Segment Start: THE RECORDS
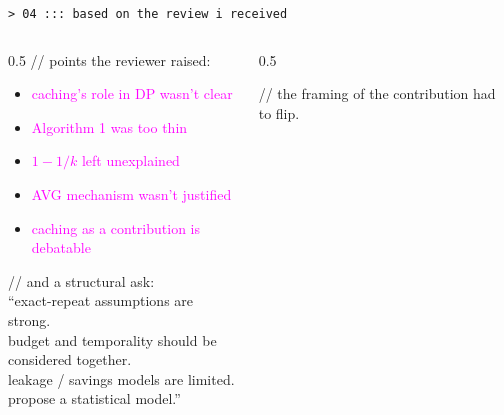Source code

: \documentclass[aspectratio=169,10pt]{beamer}
\newcommand{\hi}[1]{\textcolor{neon}{#1}}
\newcommand{\hilo}[1]{\textcolor{magenta}{#1}}
\begin{document}
\begin{frame}{\texttt{> 04 ::: based on the review i received}}

\begin{columns}[T,onlytextwidth]
\begin{column}{0.5\textwidth}
{\color{cyan}\ttfamily // points the reviewer raised:}
\begin{itemize}
  \item \hilo{caching's role in DP wasn't clear}
  \item \hilo{Algorithm 1 was too thin}
  \item \hilo{$1 - 1/k$ left unexplained}
  \item \hilo{AVG mechanism wasn't justified}
  \item \hilo{caching as a contribution is debatable}
\end{itemize}

\vspace{0.5em}
{\color{cyan}\ttfamily // and a structural ask:}
\vspace{0.2em}\\
{\color{fg}\ttfamily\small
``exact-repeat assumptions are strong. \\
budget and temporality should be \\ considered together. \\
leakage / savings models are limited. \\
\hi{propose a statistical model.}''}
\end{column}

\begin{column}{0.5\textwidth}
\centering
{}

\vspace{0.6em}
{\color{dim}\ttfamily\small // the framing of the contribution had to flip.}
\end{column}
\end{columns}

\end{frame}
\end{document}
Segment End: THE RECORDS
The string "textcolor" may occur in the listing; show every line where it does.

\newcommand{\hi}[1]{\textcolor{neon}{#1}}
\newcommand{\hilo}[1]{\textcolor{magenta}{#1}}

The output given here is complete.